Mehr Geschäft mit Firmen
Seit Jahren kündigt die Bank aber auch an, mit ihren bestehenden Firmenkunden mehr Geschäft zu machen. Ertragsseitig waren diese Erfolge bislang indes nicht wirklich zu sehen. Zuletzt dürften vor allem Absicherungsprodukte hoch im Kurs gestanden haben. Sewing bezeichnete die Deutsche Bank als „Risikomanager für Unternehmen“. Die Zahlen geben ihm recht. Innerhalb der Unternehmensbank sind die Erträge im Bereich Treasury Services am stärksten gestiegen. Dort sind vor allem Produkte angesiedelt, die Finanzabteilungen von Unternehmen für ihr Risikomanagement benötigen. Und auch in der Investmentbank profitierte die Bank von den steigenden Risiken, denen sich ihre Kunden ausgesetzt sahen. Der Handel mit festverzinslichen Wertpapieren und Währungen (FIC) florierte und bescherte der Bank mit 8,9 Mrd. Euro die höchsten Erträge in diesem Geschäft seit zehn Jahren. In volatilen Märkten profitierte die Bank von der hohen Kundennachfrage nach Produkten, um Zins- und Währungsrisiken abzusichern. In diesem Geschäft ist für die Bank die eigene Bonität sehr wichtig. Ohne die vier Rating-Heraufstufungen seit 2021 wäre dieser Erfolg deshalb nicht möglich gewesen.
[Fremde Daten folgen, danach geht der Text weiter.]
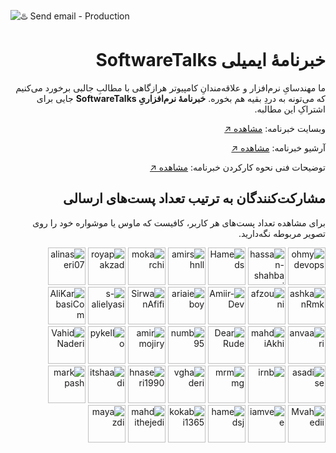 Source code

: ![♨️ Send email - Production](https://github.com/softwaretalks/newsletter/workflows/%E2%99%A8%EF%B8%8F%20Send%20email%20-%20Production/badge.svg)
<div dir='rtl'>

# خبرنامهٔ ایمیلی SoftwareTalks
  
ما مهندسایِ نرم‌افزار و علاقه‌مندانِ کامپیوتر هرازگاهی با مطالبِ جالبی برخورد می‌کنیم که می‌تونه به دردِ بقیه هم بخوره. **خبرنامهٔ نرم‌افزاریِ SoftwareTalks** جایی برای اشتراکِ این مطالبه. 
  
وبسایت خبرنامه: [مشاهده ↗️](https://newsletter.softwaretalks.ir)

آرشیو خبرنامه: [مشاهده ↗️](https://newsletter.softwaretalks.ir/#archive)

توضیحات فنی نحوه کارکردن خبرنامه: [مشاهده ↗️](https://virgool.io/@amirbagh75/%DA%86%D8%B1%D8%AE%D9%88%D9%86%D8%AF%D9%86-%D8%AE%D8%A8%D8%B1%D9%86%D8%A7%D9%85%D9%87-softwaretalks-%D8%A8%D8%A7-%DA%AF%DB%8C%D8%AA%D9%87%D8%A7%D8%A8-mgq8ktpi561g)

## مشارکت‌کنندگان به ترتیب تعداد پست‌های ارسالی

برای مشاهده تعداد پست‌های هر کاربر، کافیست که ماوس یا موشواره خود را روی تصویر مربوطه نگه‌دارید.
  
<a href='https://github.com/ohmydevops'><img src='https://avatars.githubusercontent.com/u/21690865?v=4&s=60' width='60' alt='ohmydevops' title='31'></a> 
<a href='https://github.com/hassan-shahbazi'><img src='https://avatars.githubusercontent.com/u/11143939?v=4&s=60' width='60' alt='hassan-shahbazi' title='20'></a> 
<a href='https://github.com/Hameds'><img src='https://avatars.githubusercontent.com/u/1385656?v=4&s=60' width='60' alt='Hameds' title='18'></a> 
<a href='https://github.com/amirshnll'><img src='https://avatars.githubusercontent.com/u/30009591?v=4&s=60' width='60' alt='amirshnll' title='10'></a> 
<a href='https://github.com/mokarchi'><img src='https://avatars.githubusercontent.com/u/40722257?v=4&s=60' width='60' alt='mokarchi' title='6'></a> 
<a href='https://github.com/royapakzad'><img src='https://avatars.githubusercontent.com/u/17077104?v=4&s=60' width='60' alt='royapakzad' title='5'></a> 
<a href='https://github.com/alinaseri07'><img src='https://avatars.githubusercontent.com/u/9638804?v=4&s=60' width='60' alt='alinaseri07' title='5'></a> 
<a href='https://github.com/ashkanRmk'><img src='https://avatars.githubusercontent.com/u/19786593?v=4&s=60' width='60' alt='ashkanRmk' title='4'></a> 
<a href='https://github.com/afzouni'><img src='https://avatars.githubusercontent.com/u/7107254?v=4&s=60' width='60' alt='afzouni' title='4'></a> 
<a href='https://github.com/Amiir-Dev'><img src='https://avatars.githubusercontent.com/u/27636400?v=4&s=60' width='60' alt='Amiir-Dev' title='4'></a> 
<a href='https://github.com/ariaieboy'><img src='https://avatars.githubusercontent.com/u/15873972?v=4&s=60' width='60' alt='ariaieboy' title='3'></a> 
<a href='https://github.com/SirwanAfifi'><img src='https://avatars.githubusercontent.com/u/5256416?v=4&s=60' width='60' alt='SirwanAfifi' title='3'></a> 
<a href='https://github.com/s-alielyasi'><img src='https://avatars.githubusercontent.com/u/45078910?v=4&s=60' width='60' alt='s-alielyasi' title='3'></a> 
<a href='https://github.com/AliKarbasiCom'><img src='https://avatars.githubusercontent.com/u/32021321?v=4&s=60' width='60' alt='AliKarbasiCom' title='3'></a> 
<a href='https://github.com/anvaari'><img src='https://avatars.githubusercontent.com/u/39170783?v=4&s=60' width='60' alt='anvaari' title='2'></a> 
<a href='https://github.com/mahdiAkhi'><img src='https://avatars.githubusercontent.com/u/63173352?v=4&s=60' width='60' alt='mahdiAkhi' title='2'></a> 
<a href='https://github.com/DearRude'><img src='https://avatars.githubusercontent.com/u/30749142?v=4&s=60' width='60' alt='DearRude' title='2'></a> 
<a href='https://github.com/numb95'><img src='https://avatars.githubusercontent.com/u/1831847?v=4&s=60' width='60' alt='numb95' title='2'></a> 
<a href='https://github.com/amirmojiry'><img src='https://avatars.githubusercontent.com/u/15340704?v=4&s=60' width='60' alt='amirmojiry' title='2'></a> 
<a href='https://github.com/pykello'><img src='https://avatars.githubusercontent.com/u/628106?v=4&s=60' width='60' alt='pykello' title='2'></a> 
<a href='https://github.com/VahidNaderi'><img src='https://avatars.githubusercontent.com/u/3517756?v=4&s=60' width='60' alt='VahidNaderi' title='2'></a> 
<a href='https://github.com/asadise'><img src='https://avatars.githubusercontent.com/u/21277743?v=4&s=60' width='60' alt='asadise' title='2'></a> 
<a href='https://github.com/irnb'><img src='https://avatars.githubusercontent.com/u/41897852?v=4&s=60' width='60' alt='irnb' title='2'></a> 
<a href='https://github.com/mrmmg'><img src='https://avatars.githubusercontent.com/u/30490118?v=4&s=60' width='60' alt='mrmmg' title='1'></a> 
<a href='https://github.com/vghaderi'><img src='https://avatars.githubusercontent.com/u/18378689?v=4&s=60' width='60' alt='vghaderi' title='1'></a> 
<a href='https://github.com/hnaseri1990'><img src='https://avatars.githubusercontent.com/u/30145970?v=4&s=60' width='60' alt='hnaseri1990' title='1'></a> 
<a href='https://github.com/itshaadi'><img src='https://avatars.githubusercontent.com/u/10201704?v=4&s=60' width='60' alt='itshaadi' title='1'></a> 
<a href='https://github.com/markpash'><img src='https://avatars.githubusercontent.com/u/6353129?v=4&s=60' width='60' alt='markpash' title='1'></a> 
<a href='https://github.com/Mvahedii'><img src='https://avatars.githubusercontent.com/u/43504442?v=4&s=60' width='60' alt='Mvahedii' title='1'></a> 
<a href='https://github.com/iamvee'><img src='https://avatars.githubusercontent.com/u/14985408?v=4&s=60' width='60' alt='iamvee' title='1'></a> 
<a href='https://github.com/hamedsj'><img src='https://avatars.githubusercontent.com/u/17751865?v=4&s=60' width='60' alt='hamedsj' title='1'></a> 
<a href='https://github.com/kokabi1365'><img src='https://avatars.githubusercontent.com/u/44271870?v=4&s=60' width='60' alt='kokabi1365' title='1'></a> 
<a href='https://github.com/mahdithejedi'><img src='https://avatars.githubusercontent.com/u/38344455?v=4&s=60' width='60' alt='mahdithejedi' title='1'></a> 
<a href='https://github.com/mayazdi'><img src='https://avatars.githubusercontent.com/u/37179598?v=4&s=60' width='60' alt='mayazdi' title='1'>

</div>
So überkompensierte der Handel mit festverzinslichen Produkten (FIC) das schwache Emissions- und Beratungsgeschäft der Investmentbank. Die Bank verwies allgemein auf die schwierige Marktlage und explizit auf Marktwertverluste im Bereich Leveraged Debt Capital Markets – ein Geschäftsfeld, in dem der Regulator und auch die Bank selbst zuletzt größere Risiken gesehen hatte und deshalb weniger Risikoappetit zeigte. Das gilt auch für die gewerbliche Immobilienfinanzierung, wo man Sewing zufolge künftig genauer hinsehen müsse, denn das steigende Zinsniveau erhöhe dort das Refinanzierungsrisiko. Insgesamt machte sich der Deutsche-Bank-Chef mit Blick auf die Risikovorsorge wenig Sorgen. Für 2023 kalkuliert er mit Kreditrisikokosten, die bezogen auf das gesamte Kreditportfolio eher am unteren Ende einer Spanne von 25 bis 30 Basispunkten liegen sollten. Die Deutsche Bank hofft also auch weiterhin von steigenden Risiken mehr zu profitieren als darunter zu leiden.